What you are asked to do
Exactly as written, set down each line of the data below except its pictures.
------------------------
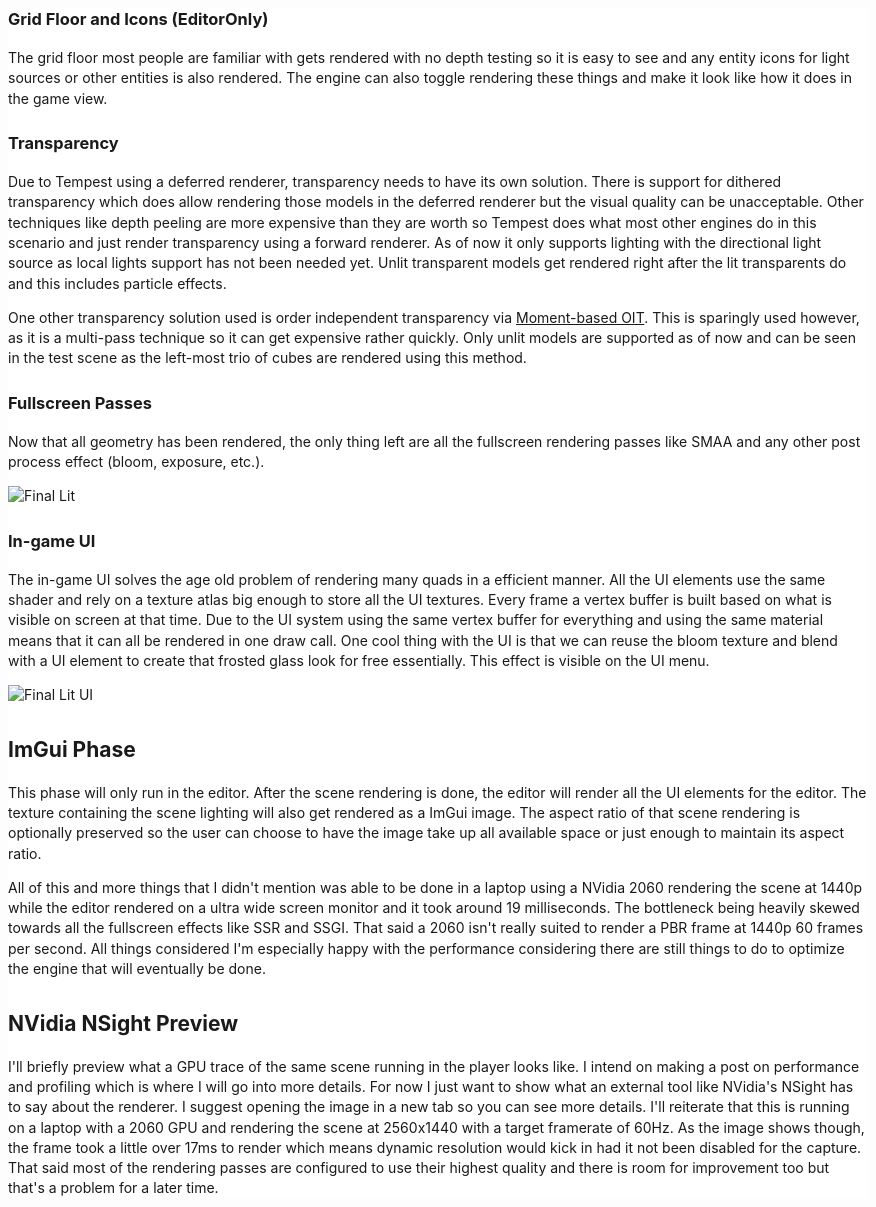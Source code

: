 ### Grid Floor and Icons (EditorOnly)
The grid floor most people are familiar with gets rendered with no depth testing so it is easy to see and any entity icons for light sources or other entities is also rendered. The engine can also toggle rendering these things and make it look like how it does in the game view.

### Transparency
Due to Tempest using a deferred renderer, transparency needs to have its own solution. There is support for dithered transparency which does allow rendering those models in the deferred renderer but the visual quality can be unacceptable. Other techniques like depth peeling are more expensive than they are worth so Tempest does what most other engines do in this scenario and just render transparency using a forward renderer. As of now it only supports lighting with the directional light source as local lights support has not been needed yet. Unlit transparent models get rendered right after the lit transparents do and this includes particle effects. 

One other transparency solution used is order independent transparency via [Moment-based OIT](https://cg.ivd.kit.edu/english/mboit.php). This is sparingly used however, as it is a multi-pass technique so it can get expensive rather quickly. Only unlit models are supported as of now and can be seen in the test scene as the left-most trio of cubes are rendered using this method. 

### Fullscreen Passes
Now that all geometry has been rendered, the only thing left are all the fullscreen rendering passes like SMAA and any other post process effect (bloom, exposure, etc.). 

![Final Lit](/images/tempest-gpu-frame/FinalLit.png "Final Lit")

### In-game UI
The in-game UI solves the age old problem of rendering many quads in a efficient manner. All the UI elements use the same shader and rely on a texture atlas big enough to store all the UI textures. Every frame a vertex buffer is built based on what is visible on screen at that time. Due to the UI system using the same vertex buffer for everything and using the same material means that it can all be rendered in one draw call. One cool thing with the UI is that we can reuse the bloom texture and blend with a UI element to create that frosted glass look for free essentially. This effect is visible on the UI menu.

![Final Lit UI](/images/tempest-gpu-frame/FinalLitUI.png "Final Lit UI")

## ImGui Phase
This phase will only run in the editor. After the scene rendering is done, the editor will render all the UI elements for the editor. The texture containing the scene lighting will also get rendered as a ImGui image. The aspect ratio of that scene rendering is optionally preserved so the user can choose to have the image take up all available space or just enough to maintain its aspect ratio.

All of this and more things that I didn't mention was able to be done in a laptop using a NVidia 2060 rendering the scene at 1440p while the editor rendered on a ultra wide screen monitor and it took around 19 milliseconds. The bottleneck being heavily skewed towards all the fullscreen effects like SSR and SSGI. That said a 2060 isn't really suited to render a PBR frame at 1440p 60 frames per second. All things considered I'm especially happy with the performance considering there are still things to do to optimize the engine that will eventually be done.

## NVidia NSight Preview
I'll briefly preview what a GPU trace of the same scene running in the player looks like. I intend on making a post on performance and profiling which is where I will go into more details. For now I just want to show what an external tool like NVidia's NSight has to say about the renderer. I suggest opening the image in a new tab so you can see more details. I'll reiterate that this is running on a laptop with a 2060 GPU and rendering the scene at 2560x1440 with a target framerate of 60Hz. As the image shows though, the frame took a little over 17ms to render which means dynamic resolution would kick in had it not been disabled for the capture. That said most of the rendering passes are configured to use their highest quality and there is room for improvement too but that's a problem for a later time.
------------------------
Finished exercise
Source code

: ### Grid Floor and Icons (EditorOnly)
The grid floor most people are familiar with gets rendered with no depth testing so it is easy to see and any entity icons for light sources or other entities is also rendered. The engine can also toggle rendering these things and make it look like how it does in the game view.

### Transparency
Due to Tempest using a deferred renderer, transparency needs to have its own solution. There is support for dithered transparency which does allow rendering those models in the deferred renderer but the visual quality can be unacceptable. Other techniques like depth peeling are more expensive than they are worth so Tempest does what most other engines do in this scenario and just render transparency using a forward renderer. As of now it only supports lighting with the directional light source as local lights support has not been needed yet. Unlit transparent models get rendered right after the lit transparents do and this includes particle effects. 

One other transparency solution used is order independent transparency via [Moment-based OIT](https://cg.ivd.kit.edu/english/mboit.php). This is sparingly used however, as it is a multi-pass technique so it can get expensive rather quickly. Only unlit models are supported as of now and can be seen in the test scene as the left-most trio of cubes are rendered using this method. 

### Fullscreen Passes
Now that all geometry has been rendered, the only thing left are all the fullscreen rendering passes like SMAA and any other post process effect (bloom, exposure, etc.). 

![Final Lit](/images/tempest-gpu-frame/FinalLit.png "Final Lit")

### In-game UI
The in-game UI solves the age old problem of rendering many quads in a efficient manner. All the UI elements use the same shader and rely on a texture atlas big enough to store all the UI textures. Every frame a vertex buffer is built based on what is visible on screen at that time. Due to the UI system using the same vertex buffer for everything and using the same material means that it can all be rendered in one draw call. One cool thing with the UI is that we can reuse the bloom texture and blend with a UI element to create that frosted glass look for free essentially. This effect is visible on the UI menu.

![Final Lit UI](/images/tempest-gpu-frame/FinalLitUI.png "Final Lit UI")

## ImGui Phase
This phase will only run in the editor. After the scene rendering is done, the editor will render all the UI elements for the editor. The texture containing the scene lighting will also get rendered as a ImGui image. The aspect ratio of that scene rendering is optionally preserved so the user can choose to have the image take up all available space or just enough to maintain its aspect ratio.

All of this and more things that I didn't mention was able to be done in a laptop using a NVidia 2060 rendering the scene at 1440p while the editor rendered on a ultra wide screen monitor and it took around 19 milliseconds. The bottleneck being heavily skewed towards all the fullscreen effects like SSR and SSGI. That said a 2060 isn't really suited to render a PBR frame at 1440p 60 frames per second. All things considered I'm especially happy with the performance considering there are still things to do to optimize the engine that will eventually be done.

## NVidia NSight Preview
I'll briefly preview what a GPU trace of the same scene running in the player looks like. I intend on making a post on performance and profiling which is where I will go into more details. For now I just want to show what an external tool like NVidia's NSight has to say about the renderer. I suggest opening the image in a new tab so you can see more details. I'll reiterate that this is running on a laptop with a 2060 GPU and rendering the scene at 2560x1440 with a target framerate of 60Hz. As the image shows though, the frame took a little over 17ms to render which means dynamic resolution would kick in had it not been disabled for the capture. That said most of the rendering passes are configured to use their highest quality and there is room for improvement too but that's a problem for a later time.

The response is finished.